▸ **TASK**
Give the data again exactly as it is written.

-- Opening Marker --

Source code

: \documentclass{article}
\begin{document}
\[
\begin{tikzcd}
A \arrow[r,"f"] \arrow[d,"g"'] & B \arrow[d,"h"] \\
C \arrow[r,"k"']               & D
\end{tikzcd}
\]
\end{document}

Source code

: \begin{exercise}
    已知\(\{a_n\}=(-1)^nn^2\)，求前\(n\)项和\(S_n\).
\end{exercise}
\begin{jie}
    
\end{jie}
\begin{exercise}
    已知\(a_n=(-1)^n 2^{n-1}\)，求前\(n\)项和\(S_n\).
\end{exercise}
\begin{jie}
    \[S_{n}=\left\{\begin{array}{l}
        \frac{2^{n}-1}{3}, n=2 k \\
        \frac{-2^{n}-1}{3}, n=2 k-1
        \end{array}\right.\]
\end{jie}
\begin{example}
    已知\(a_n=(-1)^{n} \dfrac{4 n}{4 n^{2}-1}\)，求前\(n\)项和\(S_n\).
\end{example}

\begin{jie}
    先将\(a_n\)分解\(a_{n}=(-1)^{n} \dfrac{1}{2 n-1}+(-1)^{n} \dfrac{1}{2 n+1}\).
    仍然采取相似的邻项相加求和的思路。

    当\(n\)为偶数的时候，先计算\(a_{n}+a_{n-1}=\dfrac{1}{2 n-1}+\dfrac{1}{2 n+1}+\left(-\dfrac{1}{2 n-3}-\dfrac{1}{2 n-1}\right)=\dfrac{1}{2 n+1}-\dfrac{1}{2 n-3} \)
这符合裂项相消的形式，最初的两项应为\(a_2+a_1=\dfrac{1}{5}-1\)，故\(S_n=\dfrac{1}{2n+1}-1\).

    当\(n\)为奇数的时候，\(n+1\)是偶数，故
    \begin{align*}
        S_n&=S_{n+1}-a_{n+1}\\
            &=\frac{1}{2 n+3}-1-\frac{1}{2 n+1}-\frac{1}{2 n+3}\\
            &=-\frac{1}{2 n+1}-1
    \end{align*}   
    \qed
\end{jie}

-- Closing Marker --

▸ **RESULT OF THE TASK**
Source code

: \documentclass{article}
\begin{document}
\[
\begin{tikzcd}
A \arrow[r,"f"] \arrow[d,"g"'] & B \arrow[d,"h"] \\
C \arrow[r,"k"']               & D
\end{tikzcd}
\]
\end{document}

Source code

: \begin{exercise}
    已知\(\{a_n\}=(-1)^nn^2\)，求前\(n\)项和\(S_n\).
\end{exercise}
\begin{jie}
    
\end{jie}
\begin{exercise}
    已知\(a_n=(-1)^n 2^{n-1}\)，求前\(n\)项和\(S_n\).
\end{exercise}
\begin{jie}
    \[S_{n}=\left\{\begin{array}{l}
        \frac{2^{n}-1}{3}, n=2 k \\
        \frac{-2^{n}-1}{3}, n=2 k-1
        \end{array}\right.\]
\end{jie}
\begin{example}
    已知\(a_n=(-1)^{n} \dfrac{4 n}{4 n^{2}-1}\)，求前\(n\)项和\(S_n\).
\end{example}

\begin{jie}
    先将\(a_n\)分解\(a_{n}=(-1)^{n} \dfrac{1}{2 n-1}+(-1)^{n} \dfrac{1}{2 n+1}\).
    仍然采取相似的邻项相加求和的思路。

    当\(n\)为偶数的时候，先计算\(a_{n}+a_{n-1}=\dfrac{1}{2 n-1}+\dfrac{1}{2 n+1}+\left(-\dfrac{1}{2 n-3}-\dfrac{1}{2 n-1}\right)=\dfrac{1}{2 n+1}-\dfrac{1}{2 n-3} \)
这符合裂项相消的形式，最初的两项应为\(a_2+a_1=\dfrac{1}{5}-1\)，故\(S_n=\dfrac{1}{2n+1}-1\).

    当\(n\)为奇数的时候，\(n+1\)是偶数，故
    \begin{align*}
        S_n&=S_{n+1}-a_{n+1}\\
            &=\frac{1}{2 n+3}-1-\frac{1}{2 n+1}-\frac{1}{2 n+3}\\
            &=-\frac{1}{2 n+1}-1
    \end{align*}   
    \qed
\end{jie}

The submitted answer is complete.